Set down the data again word for word. Skip any pictures.

**Supplied material:**
------------------------------------------------

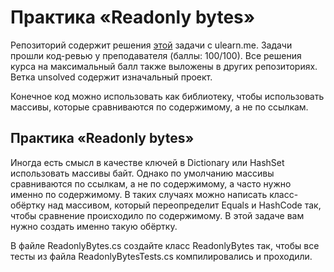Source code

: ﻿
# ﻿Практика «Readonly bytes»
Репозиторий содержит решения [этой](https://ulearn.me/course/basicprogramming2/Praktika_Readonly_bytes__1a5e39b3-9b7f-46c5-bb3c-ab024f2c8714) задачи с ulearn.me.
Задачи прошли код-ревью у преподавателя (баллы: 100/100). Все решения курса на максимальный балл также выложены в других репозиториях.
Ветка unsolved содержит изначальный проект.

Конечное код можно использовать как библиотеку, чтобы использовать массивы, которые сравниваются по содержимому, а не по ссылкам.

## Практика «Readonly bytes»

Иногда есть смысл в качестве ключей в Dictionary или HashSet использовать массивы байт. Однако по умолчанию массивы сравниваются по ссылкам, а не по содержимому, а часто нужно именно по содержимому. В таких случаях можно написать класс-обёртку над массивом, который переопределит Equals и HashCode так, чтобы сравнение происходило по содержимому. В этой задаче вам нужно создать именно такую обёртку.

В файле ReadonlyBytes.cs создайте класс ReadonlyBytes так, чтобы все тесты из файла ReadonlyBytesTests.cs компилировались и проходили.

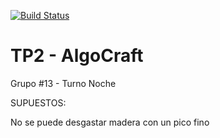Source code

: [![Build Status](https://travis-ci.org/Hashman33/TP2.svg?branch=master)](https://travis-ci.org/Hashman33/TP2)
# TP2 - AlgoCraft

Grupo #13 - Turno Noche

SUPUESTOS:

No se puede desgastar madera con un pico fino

------------------------------------------------

**Completed exercise:**
Source code

: ﻿
# ﻿Практика «Readonly bytes»
Репозиторий содержит решения [этой](https://ulearn.me/course/basicprogramming2/Praktika_Readonly_bytes__1a5e39b3-9b7f-46c5-bb3c-ab024f2c8714) задачи с ulearn.me.
Задачи прошли код-ревью у преподавателя (баллы: 100/100). Все решения курса на максимальный балл также выложены в других репозиториях.
Ветка unsolved содержит изначальный проект.

Конечное код можно использовать как библиотеку, чтобы использовать массивы, которые сравниваются по содержимому, а не по ссылкам.

## Практика «Readonly bytes»

Иногда есть смысл в качестве ключей в Dictionary или HashSet использовать массивы байт. Однако по умолчанию массивы сравниваются по ссылкам, а не по содержимому, а часто нужно именно по содержимому. В таких случаях можно написать класс-обёртку над массивом, который переопределит Equals и HashCode так, чтобы сравнение происходило по содержимому. В этой задаче вам нужно создать именно такую обёртку.

В файле ReadonlyBytes.cs создайте класс ReadonlyBytes так, чтобы все тесты из файла ReadonlyBytesTests.cs компилировались и проходили.

Source code

: [![Build Status](https://travis-ci.org/Hashman33/TP2.svg?branch=master)](https://travis-ci.org/Hashman33/TP2)
# TP2 - AlgoCraft

Grupo #13 - Turno Noche

SUPUESTOS:

No se puede desgastar madera con un pico fino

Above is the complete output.